Walk-forward validation¶
walk_forward(base, train_window=..., test_window=...,
step_window=..., optimize=sweep(...)?) is the cheapest OOS
sanity-check you can run on a backtest: split the data into
rolling train / test windows, optionally pick the best parameters
on each train slice, and only report the test-slice metrics.

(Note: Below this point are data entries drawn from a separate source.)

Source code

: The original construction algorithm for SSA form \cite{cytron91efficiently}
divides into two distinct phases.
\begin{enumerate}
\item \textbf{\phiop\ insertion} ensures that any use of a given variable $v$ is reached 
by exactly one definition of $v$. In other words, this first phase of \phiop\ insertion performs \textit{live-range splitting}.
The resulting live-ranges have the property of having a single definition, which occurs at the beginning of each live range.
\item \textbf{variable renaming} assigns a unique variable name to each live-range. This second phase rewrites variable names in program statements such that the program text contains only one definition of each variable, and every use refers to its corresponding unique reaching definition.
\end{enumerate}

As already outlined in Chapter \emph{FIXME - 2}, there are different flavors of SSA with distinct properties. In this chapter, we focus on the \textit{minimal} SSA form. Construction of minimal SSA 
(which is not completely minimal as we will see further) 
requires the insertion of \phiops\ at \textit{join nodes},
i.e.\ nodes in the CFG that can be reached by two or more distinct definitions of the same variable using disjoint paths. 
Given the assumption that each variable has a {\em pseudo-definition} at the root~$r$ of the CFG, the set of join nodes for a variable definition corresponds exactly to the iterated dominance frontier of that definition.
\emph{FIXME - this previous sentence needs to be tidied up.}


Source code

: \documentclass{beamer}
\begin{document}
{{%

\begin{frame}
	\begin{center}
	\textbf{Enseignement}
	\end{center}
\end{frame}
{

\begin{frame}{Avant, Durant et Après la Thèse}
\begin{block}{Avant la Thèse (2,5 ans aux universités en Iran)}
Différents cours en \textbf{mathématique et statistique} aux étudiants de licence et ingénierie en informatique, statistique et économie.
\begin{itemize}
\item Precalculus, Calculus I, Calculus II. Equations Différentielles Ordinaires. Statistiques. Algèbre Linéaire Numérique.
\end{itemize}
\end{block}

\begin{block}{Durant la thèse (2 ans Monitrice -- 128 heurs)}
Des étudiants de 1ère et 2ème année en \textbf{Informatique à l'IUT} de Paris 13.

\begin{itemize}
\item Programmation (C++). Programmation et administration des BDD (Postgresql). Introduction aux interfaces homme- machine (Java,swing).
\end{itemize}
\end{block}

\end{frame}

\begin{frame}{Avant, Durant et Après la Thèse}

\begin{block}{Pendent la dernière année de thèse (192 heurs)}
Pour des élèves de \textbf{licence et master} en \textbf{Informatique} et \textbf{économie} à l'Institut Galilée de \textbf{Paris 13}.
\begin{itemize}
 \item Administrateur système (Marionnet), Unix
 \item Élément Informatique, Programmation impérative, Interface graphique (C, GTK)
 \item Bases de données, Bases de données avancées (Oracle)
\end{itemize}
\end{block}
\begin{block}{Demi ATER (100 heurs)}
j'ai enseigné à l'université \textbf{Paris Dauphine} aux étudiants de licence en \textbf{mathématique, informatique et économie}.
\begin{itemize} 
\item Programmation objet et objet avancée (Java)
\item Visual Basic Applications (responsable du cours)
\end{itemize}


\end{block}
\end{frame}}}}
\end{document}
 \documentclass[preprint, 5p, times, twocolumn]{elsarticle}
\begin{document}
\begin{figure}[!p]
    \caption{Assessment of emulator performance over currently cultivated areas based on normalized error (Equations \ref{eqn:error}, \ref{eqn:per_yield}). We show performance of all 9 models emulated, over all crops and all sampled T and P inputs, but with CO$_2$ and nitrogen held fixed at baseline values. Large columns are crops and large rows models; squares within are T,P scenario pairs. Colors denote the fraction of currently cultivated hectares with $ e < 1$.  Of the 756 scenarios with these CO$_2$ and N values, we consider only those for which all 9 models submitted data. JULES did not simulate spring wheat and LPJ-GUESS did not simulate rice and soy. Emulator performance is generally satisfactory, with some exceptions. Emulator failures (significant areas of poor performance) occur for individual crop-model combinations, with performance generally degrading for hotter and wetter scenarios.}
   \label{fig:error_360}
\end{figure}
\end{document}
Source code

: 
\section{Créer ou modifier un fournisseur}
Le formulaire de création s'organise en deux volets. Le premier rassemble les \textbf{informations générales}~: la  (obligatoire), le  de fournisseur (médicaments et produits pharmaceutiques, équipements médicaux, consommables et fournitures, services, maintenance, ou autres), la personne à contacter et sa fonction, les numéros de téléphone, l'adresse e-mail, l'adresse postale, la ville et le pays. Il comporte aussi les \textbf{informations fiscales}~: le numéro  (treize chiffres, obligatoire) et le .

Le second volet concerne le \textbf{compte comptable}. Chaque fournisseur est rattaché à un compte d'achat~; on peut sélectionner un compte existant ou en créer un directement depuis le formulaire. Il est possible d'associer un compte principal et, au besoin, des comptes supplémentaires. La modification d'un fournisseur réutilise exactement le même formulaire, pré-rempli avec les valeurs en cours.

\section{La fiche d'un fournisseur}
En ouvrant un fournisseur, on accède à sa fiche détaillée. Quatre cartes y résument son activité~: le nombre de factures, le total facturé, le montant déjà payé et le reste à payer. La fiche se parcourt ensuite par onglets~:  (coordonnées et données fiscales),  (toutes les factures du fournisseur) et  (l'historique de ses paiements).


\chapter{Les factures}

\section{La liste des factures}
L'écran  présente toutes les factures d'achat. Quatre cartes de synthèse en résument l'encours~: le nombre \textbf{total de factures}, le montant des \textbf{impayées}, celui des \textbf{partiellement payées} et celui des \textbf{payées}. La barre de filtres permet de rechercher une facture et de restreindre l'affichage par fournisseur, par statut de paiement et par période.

This document covers what walk-forward actually proves, how to read the F4 BCKT view, and the v1 limits to be aware of.
TL;DR¶
let fast = 10
let slow = 50
let base = backtest(
data = yahoo("SPY", "1d", "2018-01-01", "2024-12-31"),
strategy = signal(
entry = cross_above(sma(close, fast), sma(close, slow)),
exit = cross_below(sma(close, fast), sma(close, slow)),
symbol = "SPY",
),
execution = execution(capital = 100_000),
output = output(results = "out/wf_spy.json"),
)
walk_forward(base,
train_window = "365d", # 1 year IS
test_window = "90d", # 3 months OOS
step_window = "90d", # walk by 3 months → non-overlapping
optimize = sweep(base,
axes = [axis("fast", values = [5, 10, 15, 20]),
axis("slow", values = [50, 100, 150, 200])],
metric = "sharpe",
),
)
Result on F4 BCKT:
- Main equity panel shows the OOS-only stitched curve with
vertical grey rules at every test-window boundary, badge
· OOS · N windows · optimized|fixed. - Right panel is
WALK-FORWARD · IS vs OOS: per-window table of IS Sharpe / OOS Sharpe / Δ / OOS Return / chosen params. Sweep-optimized runs also drawPARAM DRIFTmini- charts below the table — one line per axis showing the selected value across windows.
What walk-forward proves¶
A single backtest tells you how a strategy did on a fixed series with one parameter set. If you pick those parameters by running a sweep on the same series and choosing the highest-Sharpe cell, you've overfit: the sweep saw the data; the "winning" parameters reflect noise as much as signal.
Walk-forward fixes this by structurally separating the data the optimizer sees from the data it gets graded on. For every window:
- Train slice (the "IS" or "in-sample" window) — the sweep runs
here. Pick the best params by
optimize.metric. - Test slice (the "OOS" or "out-of-sample" window) — apply those exact params, run, report the result. The optimizer never sees this segment.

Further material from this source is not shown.